Direktorium als Leitungsorgan

Der Umbau der Leitungsstruktur der Ba Fin soll durch eine Änderung des Finanzdienstleistungsaufsichtsgesetzes (Fin DAG) herbeigeführt werden. Vorgesehen hat das BMF lediglich, die Leitung der Ba Fin einem vierköpfigen Direktorium - warum nicht Vorstand? - zu übertragen, das aus einem Präsidenten, Vizepräsidenten und drei Exekutivdirektoren besteht, von denen einer zugleich als Vizepräsident die ständige Vertretung des Präsidenten wahrnehmen soll. Zudem soll das Direktorium mit einfacher Stimmenmehrheit entscheiden und dabei der Stimme des Präsidenten ein "besonderes Gewicht" zukommen, also wie zum Beispiel im Vorstand der Bundesbank (§ 7 Abs. 5 S. 3 BBankG) "den Ausschlag" geben?

Mit Rücksicht auf die Kontrollmängel und millionenschweren Betrugsfälle kann es entgegen ministerieller Bekundungen doch nur darum gehen, die bisherige fachliche und organisatorische Leitungsbefugnis einer einzelnen Person gesamtverantwortlich auf mehrere zu verteilen und durch eine innerorganschaftliche wechselseitige Informations- und Kontrollpflicht zu ersetzen. Aber auch aufgrund der auseinanderfallenden Aufsichtsstandorte, der stetig wachsenden fachlichen und organisatorischen Anforderungen innerhalb der drei Aufsichtssäulen sowie der Aufgabenoffenheit der Ba Fin dürfte ein Kollegial- dem Präsidialmodell grundsätzlich vorzuziehen sein.

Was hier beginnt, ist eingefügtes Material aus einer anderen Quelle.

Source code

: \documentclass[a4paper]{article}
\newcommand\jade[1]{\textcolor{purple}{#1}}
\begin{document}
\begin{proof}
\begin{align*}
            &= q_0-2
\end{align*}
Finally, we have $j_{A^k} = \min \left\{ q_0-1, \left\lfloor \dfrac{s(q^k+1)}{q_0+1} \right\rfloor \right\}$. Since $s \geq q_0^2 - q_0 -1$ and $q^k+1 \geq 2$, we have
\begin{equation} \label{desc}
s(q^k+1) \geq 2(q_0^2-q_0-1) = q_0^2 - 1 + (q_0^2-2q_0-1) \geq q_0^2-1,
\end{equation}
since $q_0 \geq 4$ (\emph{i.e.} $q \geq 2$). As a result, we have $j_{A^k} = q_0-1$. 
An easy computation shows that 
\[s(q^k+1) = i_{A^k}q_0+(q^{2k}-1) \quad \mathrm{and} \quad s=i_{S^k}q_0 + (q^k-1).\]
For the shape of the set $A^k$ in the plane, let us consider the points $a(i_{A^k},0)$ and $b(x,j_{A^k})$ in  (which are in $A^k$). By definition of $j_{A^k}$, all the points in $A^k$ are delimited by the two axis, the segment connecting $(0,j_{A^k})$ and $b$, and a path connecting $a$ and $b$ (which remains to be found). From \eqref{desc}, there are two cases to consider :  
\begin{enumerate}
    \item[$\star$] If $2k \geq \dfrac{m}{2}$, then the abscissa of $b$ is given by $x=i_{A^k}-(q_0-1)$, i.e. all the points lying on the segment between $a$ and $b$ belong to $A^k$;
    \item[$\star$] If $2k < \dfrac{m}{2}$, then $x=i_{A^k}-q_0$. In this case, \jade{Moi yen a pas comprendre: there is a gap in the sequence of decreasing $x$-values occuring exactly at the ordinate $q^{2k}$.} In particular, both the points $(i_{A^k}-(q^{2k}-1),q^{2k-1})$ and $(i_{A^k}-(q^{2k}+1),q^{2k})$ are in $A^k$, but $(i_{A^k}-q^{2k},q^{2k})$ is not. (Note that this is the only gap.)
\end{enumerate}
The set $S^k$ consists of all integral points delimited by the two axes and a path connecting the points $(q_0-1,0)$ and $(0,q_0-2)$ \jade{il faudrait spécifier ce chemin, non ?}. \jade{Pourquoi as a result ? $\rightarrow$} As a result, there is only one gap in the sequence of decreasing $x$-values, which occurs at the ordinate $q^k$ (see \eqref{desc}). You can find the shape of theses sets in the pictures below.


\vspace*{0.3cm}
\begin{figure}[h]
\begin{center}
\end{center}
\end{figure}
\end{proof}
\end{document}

Durch eine entsprechend ausgestaltete Satzung, Dienstaufsicht, Geschäftsordnung und Ressortverteilung lassen sich auch im Bereich der Eingriffsverwaltung Entscheidungen eindeutig zuordnen und ein einheitliches Verwaltungshandeln sicherstellen.

Im Übrigen ist den Instituten das "Vier-Augen-Prinzip" vorgegeben. Alle aufsichtsunterworfenen Institute müssen über mindestens zwei zuverlässige und fachlich geeignete Geschäftsleiter verfügen. Hinsichtlich der persönlichen und fachlichen Anforderungen darf für die Aufseher nichts anderes gelten (vgl. § 7 Abs. 2 S. 2 BBankG).

Neuausrichtung der Überwachungsstruktur

Nicht zur Sprache kommt bislang die Überwachungsstruktur. Organe der Ba Fin sind auch der Verwaltungsrat (§ 5 Abs. 1 Fin DAG) sowie der zwingend zu bildende Fachbeirat (§ 8 Fin DAG). Mit der Begründung, dass die aufsichtsunterworfenen Unternehmen die Kosten der Ba Fin tragen, sind diese im Verwaltungsrat mit zehn von insgesamt 21 Mitgliedern vertreten.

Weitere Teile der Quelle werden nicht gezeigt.